First induction therapies were corticosteroids, 5-aminosalicylic acid (5ASA) and nutritional therapy in 53%, 30% and 11%, respectively. Corticosteroids were more common as first induction in infantile vs. non-infantile IBD (64% vs. 49% respectively, p=0.003). Maintenance therapies included deep immune-suppression (mainly biologics and corticosteroids) in 51%, immunomodulators in 27%, and non-immunosuppressive agents (5-ASA, nutritional therapy and antibiotics) in 22% of patients, with no significant differences between age groups.
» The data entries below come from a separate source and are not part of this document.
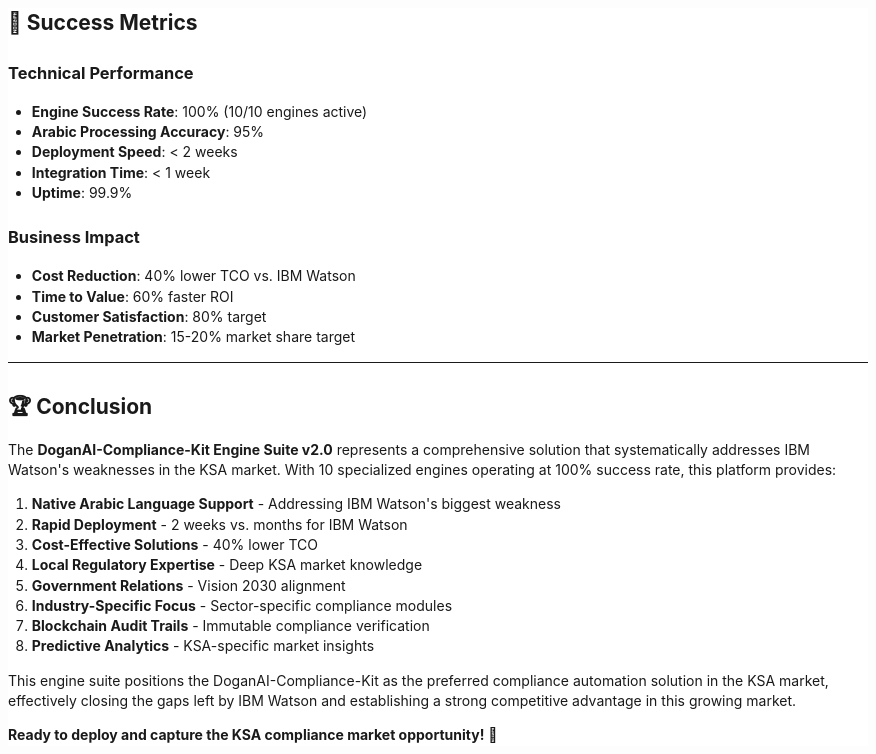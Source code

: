 
## 🎯 Success Metrics

### **Technical Performance**
- **Engine Success Rate**: 100% (10/10 engines active)
- **Arabic Processing Accuracy**: 95%
- **Deployment Speed**: < 2 weeks
- **Integration Time**: < 1 week
- **Uptime**: 99.9%

### **Business Impact**
- **Cost Reduction**: 40% lower TCO vs. IBM Watson
- **Time to Value**: 60% faster ROI
- **Customer Satisfaction**: 80% target
- **Market Penetration**: 15-20% market share target

---

## 🏆 Conclusion

The **DoganAI-Compliance-Kit Engine Suite v2.0** represents a comprehensive solution that systematically addresses IBM Watson's weaknesses in the KSA market. With 10 specialized engines operating at 100% success rate, this platform provides:

1. **Native Arabic Language Support** - Addressing IBM Watson's biggest weakness
2. **Rapid Deployment** - 2 weeks vs. months for IBM Watson
3. **Cost-Effective Solutions** - 40% lower TCO
4. **Local Regulatory Expertise** - Deep KSA market knowledge
5. **Government Relations** - Vision 2030 alignment
6. **Industry-Specific Focus** - Sector-specific compliance modules
7. **Blockchain Audit Trails** - Immutable compliance verification
8. **Predictive Analytics** - KSA-specific market insights

This engine suite positions the DoganAI-Compliance-Kit as the preferred compliance automation solution in the KSA market, effectively closing the gaps left by IBM Watson and establishing a strong competitive advantage in this growing market.

**Ready to deploy and capture the KSA compliance market opportunity!** 🚀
Compared to patients diagnosed after 2 years of age, patients with infantile IBD presented with higher rates of IBDU, lower levels of hemoglobin and albumin and higher levels of CRP, lower weight (but not height) z-scores, had lower rates of response to first induction therapy and shorter time to hospitalization during follow-up (p<0.05 for all).
Colectomy was performed in 11% and diversion surgery in 4% of the cohort, with no significant differences between age groups. No malignancies and nor deaths were observed. At end of follow-up, 85% of patients were in corticosteroid free clinical remission.
Patients with VEOIBD, including infantile IBD, have fair long-term outcome with low rates of complications and surgical interventions. Nevertheless, patients with infantile IBD demonstrated more severe clinical features at presentation and a lower response to induction therapy.